_What you should do_: In the listing below, the answer starts at the line that has "<td> <p>The time logged on" and stops after the line that has "<li>Time logged directly"; please repeat that part exactly and nothing more.

++++++++++++++++++++

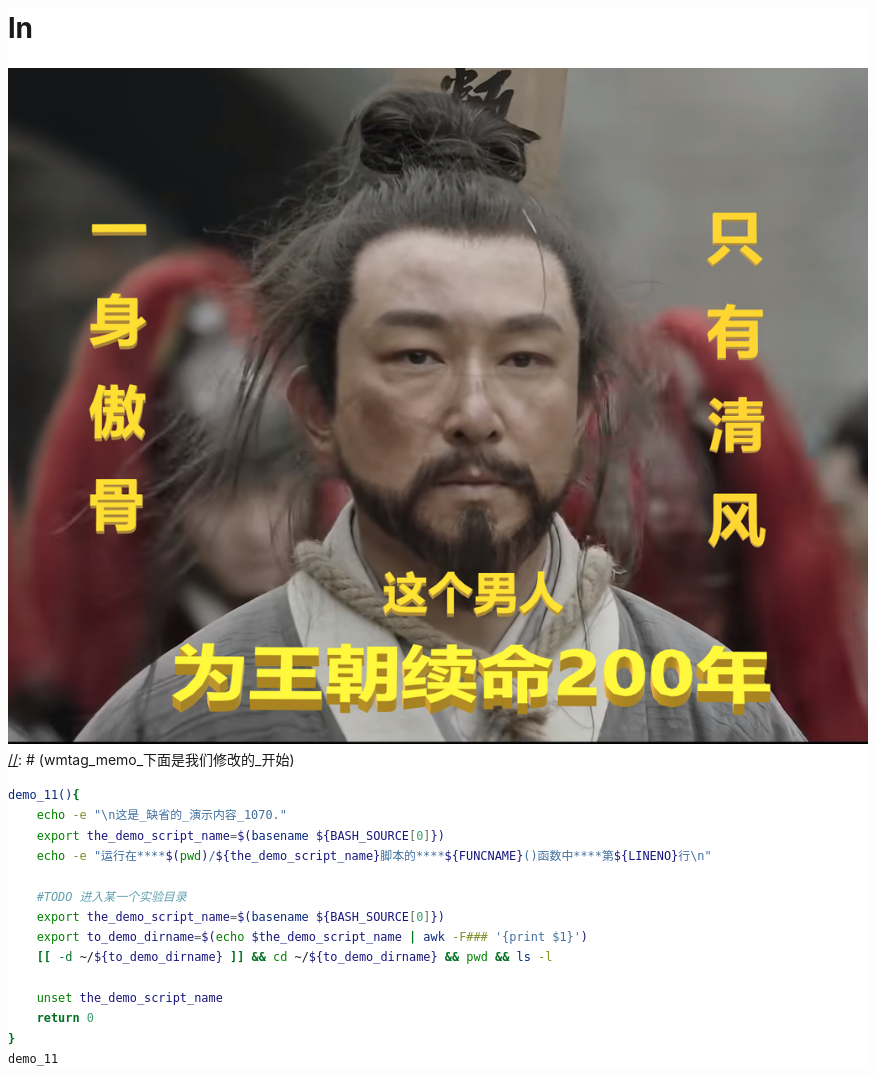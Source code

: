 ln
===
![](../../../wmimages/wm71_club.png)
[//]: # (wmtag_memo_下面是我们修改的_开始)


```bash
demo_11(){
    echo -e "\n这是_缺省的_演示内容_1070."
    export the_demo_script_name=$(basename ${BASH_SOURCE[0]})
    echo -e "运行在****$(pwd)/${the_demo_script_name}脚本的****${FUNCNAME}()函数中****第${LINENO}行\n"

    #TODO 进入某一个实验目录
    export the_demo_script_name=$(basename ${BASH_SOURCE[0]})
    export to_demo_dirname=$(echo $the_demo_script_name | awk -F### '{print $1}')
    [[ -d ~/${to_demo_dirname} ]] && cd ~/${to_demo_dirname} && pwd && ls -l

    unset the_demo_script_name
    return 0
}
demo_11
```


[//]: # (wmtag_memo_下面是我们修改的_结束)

++++++++++++++++++++

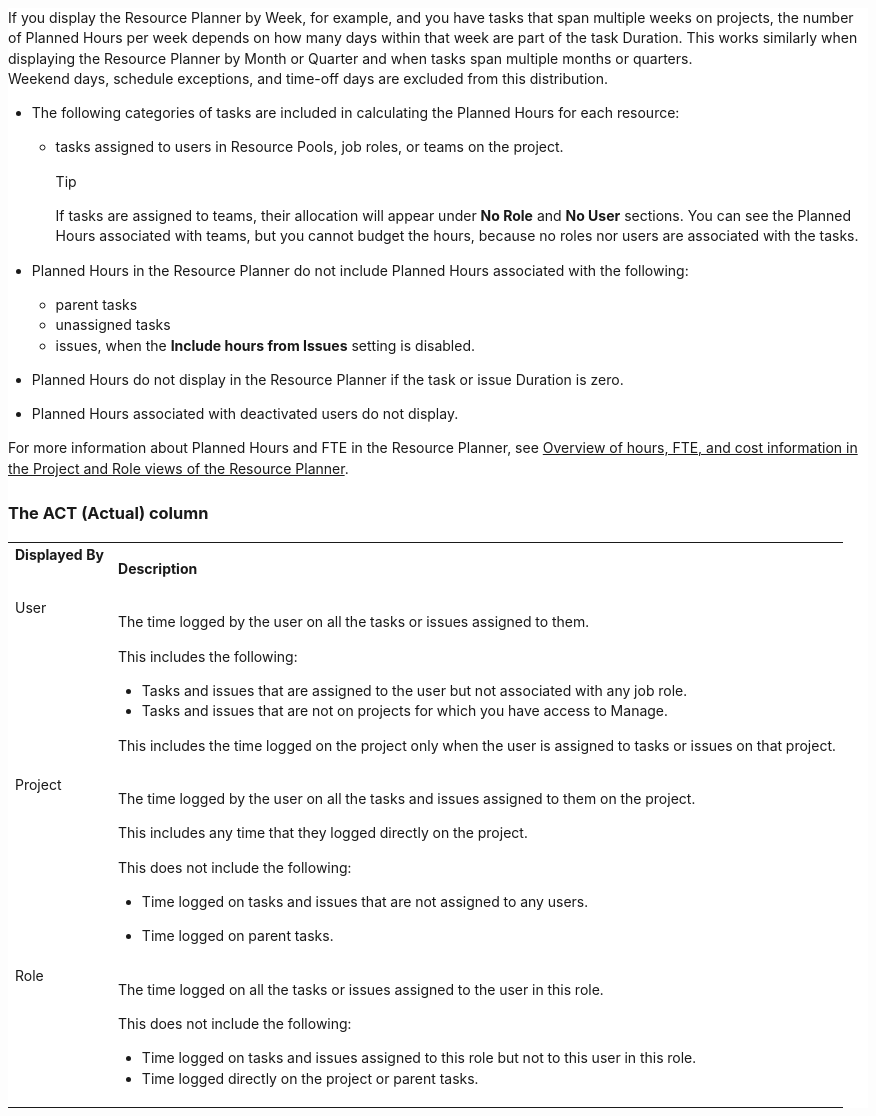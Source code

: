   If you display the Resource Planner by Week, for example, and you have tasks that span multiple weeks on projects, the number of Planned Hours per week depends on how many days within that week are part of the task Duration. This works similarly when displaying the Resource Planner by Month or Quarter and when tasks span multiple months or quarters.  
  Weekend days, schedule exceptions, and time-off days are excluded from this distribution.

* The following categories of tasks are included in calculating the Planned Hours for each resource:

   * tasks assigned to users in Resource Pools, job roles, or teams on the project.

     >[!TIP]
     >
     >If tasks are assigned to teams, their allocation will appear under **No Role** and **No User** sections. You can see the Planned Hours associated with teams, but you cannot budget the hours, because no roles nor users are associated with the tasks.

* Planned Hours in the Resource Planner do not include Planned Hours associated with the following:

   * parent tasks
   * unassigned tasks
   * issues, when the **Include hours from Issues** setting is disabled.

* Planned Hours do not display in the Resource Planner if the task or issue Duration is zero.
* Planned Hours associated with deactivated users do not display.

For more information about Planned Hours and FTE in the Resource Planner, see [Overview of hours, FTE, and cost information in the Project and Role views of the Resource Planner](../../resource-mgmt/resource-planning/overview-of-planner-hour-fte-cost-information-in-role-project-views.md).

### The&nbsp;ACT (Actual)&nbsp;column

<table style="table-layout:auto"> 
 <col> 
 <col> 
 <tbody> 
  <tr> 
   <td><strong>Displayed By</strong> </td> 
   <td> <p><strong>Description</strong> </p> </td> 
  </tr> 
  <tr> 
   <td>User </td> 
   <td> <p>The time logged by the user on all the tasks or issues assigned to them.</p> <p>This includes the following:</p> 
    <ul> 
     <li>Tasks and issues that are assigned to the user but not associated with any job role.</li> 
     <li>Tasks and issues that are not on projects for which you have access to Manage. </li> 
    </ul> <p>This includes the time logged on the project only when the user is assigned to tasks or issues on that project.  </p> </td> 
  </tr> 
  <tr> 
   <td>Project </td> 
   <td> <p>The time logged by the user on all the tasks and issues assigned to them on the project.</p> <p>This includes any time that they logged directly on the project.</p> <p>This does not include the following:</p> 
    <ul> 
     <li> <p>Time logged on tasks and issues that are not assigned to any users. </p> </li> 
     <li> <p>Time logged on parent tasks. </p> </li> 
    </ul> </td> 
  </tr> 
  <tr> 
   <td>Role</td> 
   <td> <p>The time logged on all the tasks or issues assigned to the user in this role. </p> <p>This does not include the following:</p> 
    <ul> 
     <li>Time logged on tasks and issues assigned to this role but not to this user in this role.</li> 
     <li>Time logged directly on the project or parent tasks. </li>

++++++++++++++++++++

_Response to the exercise_:
   <td> <p>The time logged on all the tasks or issues assigned to the user in this role. </p> <p>This does not include the following:</p> 
    <ul> 
     <li>Time logged on tasks and issues assigned to this role but not to this user in this role.</li> 
     <li>Time logged directly on the project or parent tasks. </li>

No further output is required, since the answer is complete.